When she successfully aimed ring-toss-Velcro-guilt in my direction, I rationalized, she must be feeling much better.

I quickly tried to change the subject; ” Grandma I remember that boardwalk we can see here in Brighton Beach from a time when you were fifty years old and I was about nine years old; I still remember the good advice that you gave me back then.”

“What advice did I give you?”

I told her.

It had stayed with me for many years as a token of her wisdom.

“You brought me to you on a bench on that boardwalk, in Coney Island, on a hot 4th of July afternoon, when the whole family was there suddenly hugging and kissing each other, happy for once, to be all together and happy seeing the fireworks, and then you whispered it in my ear:

“Don’t get too close to people; you’ll catch their dreams,” You told me.

“What?”, she said, so I told her again;

“Don’t get too close to people; you’ll catch their dreams.”

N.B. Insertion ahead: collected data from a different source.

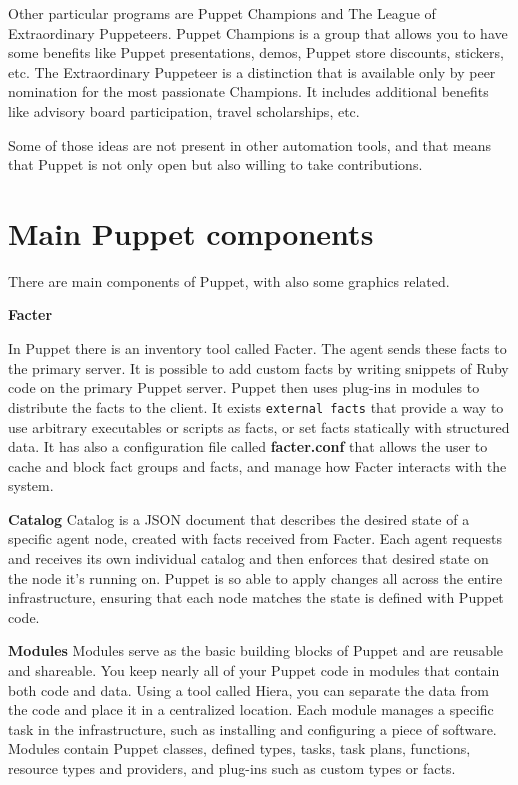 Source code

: \documentclass[12pt,a4paper,openright,twoside]{book}
\begin{document}
Other particular programs are Puppet Champions and The League of Extraordinary Puppeteers.
Puppet Champions is a group that allows you to have some benefits like Puppet presentations, demos, Puppet store discounts, stickers, etc.
The Extraordinary Puppeteer is a distinction that is available only by peer nomination for the most passionate Champions. It includes additional benefits like advisory board participation, travel scholarships, etc.


Some of those ideas are not present in other automation tools, and that means that Puppet is not only open but also willing to take contributions.

\section{Main Puppet components}

There are main components of Puppet, with also some graphics related.

\textbf{Facter}

In Puppet there is an inventory tool called Facter. The agent sends these facts to the primary server.
It is possible to add custom facts by writing snippets of Ruby code on the primary Puppet server. Puppet then uses plug-ins in modules to distribute the facts to the client.
It exists \texttt{external facts} that provide a way to use arbitrary executables or scripts as facts, or set facts statically with structured data.
It has also a configuration file called \textbf{facter.conf} that allows the user to cache and block fact groups and facts, and manage how Facter interacts with the system.

\cite{puppetDocPlatform} \cite{puppetDocFacter}

\textbf{Catalog}
Catalog is a JSON document that describes the desired state of a specific agent node, created with facts received from Facter.
Each agent requests and receives its own individual catalog and then enforces that desired state on the node it's running on.
Puppet is so able to apply changes all across the entire infrastructure, ensuring that each node matches the state is defined with Puppet code. \cite{puppetDocPlatform}

\textbf{Modules}
Modules serve as the basic building blocks of Puppet and are reusable and shareable.
You keep nearly all of your Puppet code in modules that contain both code and data.
Using a tool called Hiera, you can separate the data from the code and place it in a centralized location.
Each module manages a specific task in the infrastructure, such as installing and configuring a piece of software.
Modules contain Puppet classes, defined types, tasks, task plans, functions, resource types and providers, and plug-ins such as custom types or facts. 
\cite{puppetDocPlatform} \cite{puppetDocModules}
\end{document}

“Oy!”, she said,”I am VERY sorry, if I ever told you that.”

“I am very sorry.”

I reminded her what an impact she’d had on me then.

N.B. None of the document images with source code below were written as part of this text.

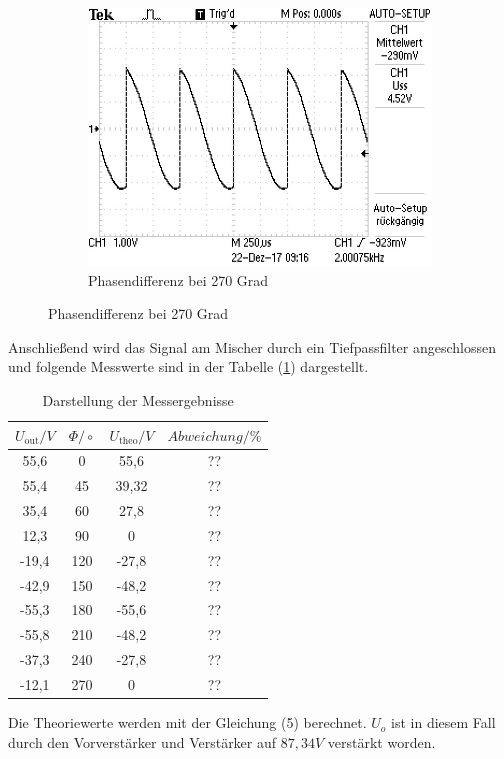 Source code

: \begin{figure}[H]
\begin{subfigure}{0.48\textwidth}
	\includegraphics[width=\textwidth]{270Grad.JPG}
  \caption{Phasendifferenz bei 270 Grad}
\end{subfigure}
\end{figure}

Anschließend wird das Signal am Mischer durch ein Tiefpassfilter angeschlossen und folgende
Messwerte sind in der Tabelle (\ref{tab:1}) dargestellt.
\begin{table}[H]
\centering
\caption{Darstellung der Messergebnisse}
\label{tab:1}
 \begin{tabular}{c c c c}
  \toprule
     $U_\text{out} / V$ & $\Phi/\circ$ & $U_\text{theo} / V$ & $Abweichung / \%$ \\
  \midrule
  55,6  & 0   & 55,6  &??\\
  55,4  & 45  & 39,32 &??\\
  35,4  & 60  & 27,8  &??\\
  12,3  & 90  &   0   &??\\
  -19,4 & 120 &-27,8  &??\\
  -42,9 & 150 &-48,2  &??\\
  -55,3 & 180 &-55,6  &??\\
  -55,8 & 210 &-48,2  &??\\
  -37,3 & 240 &-27,8  &??\\
  -12,1 & 270 &   0   &??\\
  \bottomrule
\end{tabular}
\end{table}
Die Theoriewerte werden mit der Gleichung (5) berechnet. $U_o$ ist in diesem Fall durch den Vorverstärker
und Verstärker auf $87,34 V$ verstärkt worden.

“That whisper, as a recommended life philosophy, was both poetry and  true and that, your advice, really stayed deeply with me.”


Taken to heart, it had allowed me to remain aloof and separate from everyone, as a type of self protection,  to preserve my OWN dream.”She looked at me as though I were some stranger in a dream.I said it, again;”Don’t get too close to people, you’ll catch their dreams.”

She was thoughtful and then looked worried.

She looked into my eyes.

“I never told you that.” …

“You shouldn’t get too close, because…”

“Germs”, she said.

“Oy, I said that you’ll catch their GERMS.”

“I told you and your sister MANY times;

“Don’t get too close to people, ’cause you’ll catch their GERMS.” she said, again.

“That advice, I ALWAYS told you.”

“And YOU’RE supposed to be the smart one?!”

“Oy,” she groaned in pain.

” Take me over to the dining room; it’s still too early for the lunch, but I want to get there anyway, early.”

That wrong belief had overshadowed every relationship in my life with an ambivalence and a craving to just be left alone.

If one was alone, one was safe from what people could do to you, I had always reasoned.

But, I had been running from my own shadow..

Two marriages and a dozen influenzae later, I had realized her truth too late.